__PROMPT__
Starting at the line with "As hope from" and going on through the line with "America needs 37", reproduce each line in the records below exactly and nothing more.

Pictures paired with source code
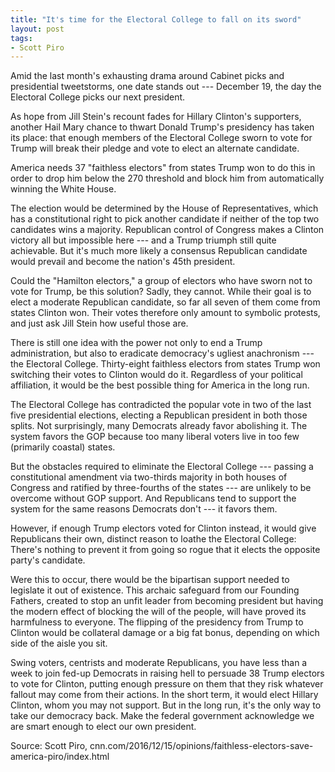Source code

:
 ```yaml
---
title: "It's time for the Electoral College to fall on its sword"
layout: post
tags:
- Scott Piro
---
```


Amid the last month's exhausting drama around Cabinet picks and presidential tweetstorms, one date stands out --- December 19, the day the Electoral College picks our next president.

As hope from Jill Stein's recount fades for Hillary Clinton's supporters, another Hail Mary chance to thwart Donald Trump's presidency has taken its place: that enough members of the Electoral College sworn to vote for Trump will break their pledge and vote to elect an alternate candidate.

America needs 37 "faithless electors" from states Trump won to do this in order to drop him below the 270 threshold and block him from automatically winning the White House.

The election would be determined by the House of Representatives, which has a constitutional right to pick another candidate if neither of the top two candidates wins a majority. Republican control of Congress makes a Clinton victory all but impossible here --- and a Trump triumph still quite achievable. But it's much more likely a consensus Republican candidate would prevail and become the nation's 45th president.

Could the "Hamilton electors," a group of electors who have sworn not to vote for Trump, be this solution? Sadly, they cannot. While their goal is to elect a moderate Republican candidate, so far all seven of them come from states Clinton won. Their votes therefore only amount to symbolic protests, and just ask Jill Stein how useful those are.

There is still one idea with the power not only to end a Trump administration, but also to eradicate democracy's ugliest anachronism --- the Electoral College. Thirty-eight faithless electors from states Trump won switching their votes to Clinton would do it. Regardless of your political affiliation, it would be the best possible thing for America in the long run.

The Electoral College has contradicted the popular vote in two of the last five presidential elections, electing a Republican president in both those splits. Not surprisingly, many Democrats already favor abolishing it. The system favors the GOP because too many liberal voters live in too few (primarily coastal) states.

But the obstacles required to eliminate the Electoral College --- passing a constitutional amendment via two-thirds majority in both houses of Congress and ratified by three-fourths of the states --- are unlikely to be overcome without GOP support. And Republicans tend to support the system for the same reasons Democrats don't --- it favors them.

However, if enough Trump electors voted for Clinton instead, it would give Republicans their own, distinct reason to loathe the Electoral College: There's nothing to prevent it from going so rogue that it elects the opposite party's candidate.

Were this to occur, there would be the bipartisan support needed to legislate it out of existence. This archaic safeguard from our Founding Fathers, created to stop an unfit leader from becoming president but having the modern effect of blocking the will of the people, will have proved its harmfulness to everyone. The flipping of the presidency from Trump to Clinton would be collateral damage or a big fat bonus, depending on which side of the aisle you sit.

Swing voters, centrists and moderate Republicans, you have less than a week to join fed-up Democrats in raising hell to persuade 38 Trump electors to vote for Clinton, putting enough pressure on them that they risk whatever fallout may come from their actions. In the short term, it would elect Hillary Clinton, whom you may not support. But in the long run, it's the only way to take our democracy back. Make the federal government acknowledge we are smart enough to elect our own president.

Source: Scott Piro, cnn.com/2016/12/15/opinions/faithless-electors-save-america-piro/index.html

__ANSWER SECTION__
As hope from Jill Stein's recount fades for Hillary Clinton's supporters, another Hail Mary chance to thwart Donald Trump's presidency has taken its place: that enough members of the Electoral College sworn to vote for Trump will break their pledge and vote to elect an alternate candidate.

America needs 37 "faithless electors" from states Trump won to do this in order to drop him below the 270 threshold and block him from automatically winning the White House.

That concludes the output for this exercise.